Add cabbage and salt to a large bowl.

2

Stir well, then massage the cabbage and salt for 5–8 minutes or until the cabbage's volume has reduced by half.

3

Squeeze as much water as possible out of the cabbage. Cover the cabbage mixture with a cloth, and let rest for 15 minutes. Then, repeat step 2.

4

Once the cabbage has been massaged and most of the liquid has been released, stir in the caraway seeds, fennel seeds, and mustard seeds.

5

Transfer the cabbage and the brine liquid from step 3 to a 2-liter fermentation crock.
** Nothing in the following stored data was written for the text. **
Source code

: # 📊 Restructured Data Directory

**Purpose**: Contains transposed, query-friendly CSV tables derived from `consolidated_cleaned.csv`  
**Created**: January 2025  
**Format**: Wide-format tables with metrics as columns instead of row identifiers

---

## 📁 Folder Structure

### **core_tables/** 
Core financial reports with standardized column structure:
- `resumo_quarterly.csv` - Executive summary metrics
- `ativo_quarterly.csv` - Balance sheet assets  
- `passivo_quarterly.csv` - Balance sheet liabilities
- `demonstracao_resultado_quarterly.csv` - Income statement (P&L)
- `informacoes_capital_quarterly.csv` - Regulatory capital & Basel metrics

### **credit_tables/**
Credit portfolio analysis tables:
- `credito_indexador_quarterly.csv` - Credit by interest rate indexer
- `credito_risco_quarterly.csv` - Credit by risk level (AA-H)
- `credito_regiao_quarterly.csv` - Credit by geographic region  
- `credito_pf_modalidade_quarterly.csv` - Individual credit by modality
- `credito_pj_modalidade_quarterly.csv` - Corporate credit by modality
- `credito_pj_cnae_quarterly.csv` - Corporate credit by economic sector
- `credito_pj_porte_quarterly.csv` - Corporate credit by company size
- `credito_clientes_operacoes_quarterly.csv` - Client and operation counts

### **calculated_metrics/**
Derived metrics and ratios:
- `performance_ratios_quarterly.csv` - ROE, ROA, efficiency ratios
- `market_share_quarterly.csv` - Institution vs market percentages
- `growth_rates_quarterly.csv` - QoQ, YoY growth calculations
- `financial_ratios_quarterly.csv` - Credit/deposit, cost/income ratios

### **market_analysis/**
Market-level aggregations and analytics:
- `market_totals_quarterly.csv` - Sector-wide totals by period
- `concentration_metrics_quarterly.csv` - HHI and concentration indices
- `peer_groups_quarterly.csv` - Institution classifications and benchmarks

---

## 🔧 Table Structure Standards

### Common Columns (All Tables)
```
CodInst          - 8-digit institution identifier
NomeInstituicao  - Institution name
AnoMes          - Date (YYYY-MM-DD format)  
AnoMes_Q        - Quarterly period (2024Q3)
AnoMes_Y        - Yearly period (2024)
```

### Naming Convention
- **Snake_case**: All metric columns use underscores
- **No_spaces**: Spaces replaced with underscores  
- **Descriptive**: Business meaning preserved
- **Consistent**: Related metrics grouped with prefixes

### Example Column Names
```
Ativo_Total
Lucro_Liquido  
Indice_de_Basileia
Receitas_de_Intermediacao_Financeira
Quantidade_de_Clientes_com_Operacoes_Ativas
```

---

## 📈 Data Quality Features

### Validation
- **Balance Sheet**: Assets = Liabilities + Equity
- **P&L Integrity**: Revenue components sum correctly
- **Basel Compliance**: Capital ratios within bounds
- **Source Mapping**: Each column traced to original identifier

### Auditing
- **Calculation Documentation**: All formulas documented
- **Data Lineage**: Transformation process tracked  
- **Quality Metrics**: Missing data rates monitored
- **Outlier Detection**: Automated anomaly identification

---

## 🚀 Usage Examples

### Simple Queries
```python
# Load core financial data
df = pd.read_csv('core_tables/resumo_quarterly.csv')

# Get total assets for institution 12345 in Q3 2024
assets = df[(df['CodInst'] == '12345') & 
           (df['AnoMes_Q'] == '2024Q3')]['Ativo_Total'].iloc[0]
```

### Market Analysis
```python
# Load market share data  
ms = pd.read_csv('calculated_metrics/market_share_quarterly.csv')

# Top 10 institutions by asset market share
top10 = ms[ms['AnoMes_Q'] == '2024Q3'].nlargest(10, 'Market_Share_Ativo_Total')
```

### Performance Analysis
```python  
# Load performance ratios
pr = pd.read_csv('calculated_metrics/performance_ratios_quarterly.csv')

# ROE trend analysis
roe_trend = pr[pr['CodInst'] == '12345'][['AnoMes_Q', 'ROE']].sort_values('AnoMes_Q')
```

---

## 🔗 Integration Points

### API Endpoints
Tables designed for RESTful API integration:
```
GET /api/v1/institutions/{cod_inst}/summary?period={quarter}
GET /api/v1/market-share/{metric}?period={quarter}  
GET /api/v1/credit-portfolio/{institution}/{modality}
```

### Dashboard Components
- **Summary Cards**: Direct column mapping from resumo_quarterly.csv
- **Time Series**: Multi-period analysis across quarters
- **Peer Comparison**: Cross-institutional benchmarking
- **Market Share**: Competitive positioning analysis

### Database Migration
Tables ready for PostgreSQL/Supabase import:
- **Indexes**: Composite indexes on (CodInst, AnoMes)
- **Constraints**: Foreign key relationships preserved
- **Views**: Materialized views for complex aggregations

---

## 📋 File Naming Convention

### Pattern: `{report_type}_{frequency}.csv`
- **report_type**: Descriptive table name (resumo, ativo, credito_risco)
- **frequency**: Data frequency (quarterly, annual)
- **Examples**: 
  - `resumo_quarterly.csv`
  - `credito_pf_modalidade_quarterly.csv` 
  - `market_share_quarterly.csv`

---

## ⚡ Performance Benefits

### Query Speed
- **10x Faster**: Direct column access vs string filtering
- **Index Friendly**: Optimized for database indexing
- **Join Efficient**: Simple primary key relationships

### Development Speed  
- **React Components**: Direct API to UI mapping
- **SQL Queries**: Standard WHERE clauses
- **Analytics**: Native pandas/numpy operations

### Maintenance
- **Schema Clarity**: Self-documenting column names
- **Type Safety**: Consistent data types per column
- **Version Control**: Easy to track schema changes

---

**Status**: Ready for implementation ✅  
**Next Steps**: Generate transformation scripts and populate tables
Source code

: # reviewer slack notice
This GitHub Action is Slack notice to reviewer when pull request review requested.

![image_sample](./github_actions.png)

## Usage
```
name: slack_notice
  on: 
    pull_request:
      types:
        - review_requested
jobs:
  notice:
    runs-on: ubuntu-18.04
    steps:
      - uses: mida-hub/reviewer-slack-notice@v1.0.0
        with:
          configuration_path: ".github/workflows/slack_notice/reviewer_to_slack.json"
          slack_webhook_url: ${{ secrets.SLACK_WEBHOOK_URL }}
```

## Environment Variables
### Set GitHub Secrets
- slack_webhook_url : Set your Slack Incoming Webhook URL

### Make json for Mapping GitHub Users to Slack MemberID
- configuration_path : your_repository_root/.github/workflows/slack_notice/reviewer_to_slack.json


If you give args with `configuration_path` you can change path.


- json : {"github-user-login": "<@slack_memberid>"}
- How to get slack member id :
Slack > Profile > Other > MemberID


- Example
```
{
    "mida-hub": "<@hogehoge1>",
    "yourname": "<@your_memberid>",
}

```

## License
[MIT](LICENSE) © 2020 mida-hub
Alternatively, you can use two 16-ounce or one 32-ounce mason jar. Do not fill the vessels all way to the top, there should be enough space for the sauerkraut to expand.

6

Using a sauerkraut pounder or wooden spoon, press the cabbage down into the jar to pack it tightly and press out any air pockets. Smooth out the top and push down any of the cabbage that may have gotten stuck on the sides of the vessel.

7

Once the cabbage is packed, place the fermentation weights on top and use the pounder to press the weights down until the brine rises to cover the cabbage and the weights. This step is important to ensure the cabbage remains submerged and prevents mold growth.

8

If you use a water-lock fermentation crock, fill the water channel with just enough water to cover the holes in the lid. Place the lid on top. Be sure to check the water levels periodically during the fermentation period. Keeping water levels optimal ensures the crock is locked while allowing gas to escape from the vessel.

9

If using mason jars, attach the airlock or pickle pipe to the top of the jar, then secure it with the outer metal ring from the two-piece lid set. This setup works similarly to the water lock method, allowing gases to escape while preventing unwanted particles from entering your ferment.

10

Ferment on the counter in the coolest part of your kitchen (ideally between 65° F and 72° F), away from direct sunlight for 7–14 days. The longer the sauerkraut sits, the deep the flavor and probiotic strength.

11

After fermenting the sauerkraut to your liking, transfer the sauerkraut and the brine to mason jars if you’re using a fermentation crock. If you use Mason jars, remove the airlock lids and cover them with an airtight lid.

12

Enjoy homemade sauerkraut with your favorite salad, grain bowls, or sandwiches.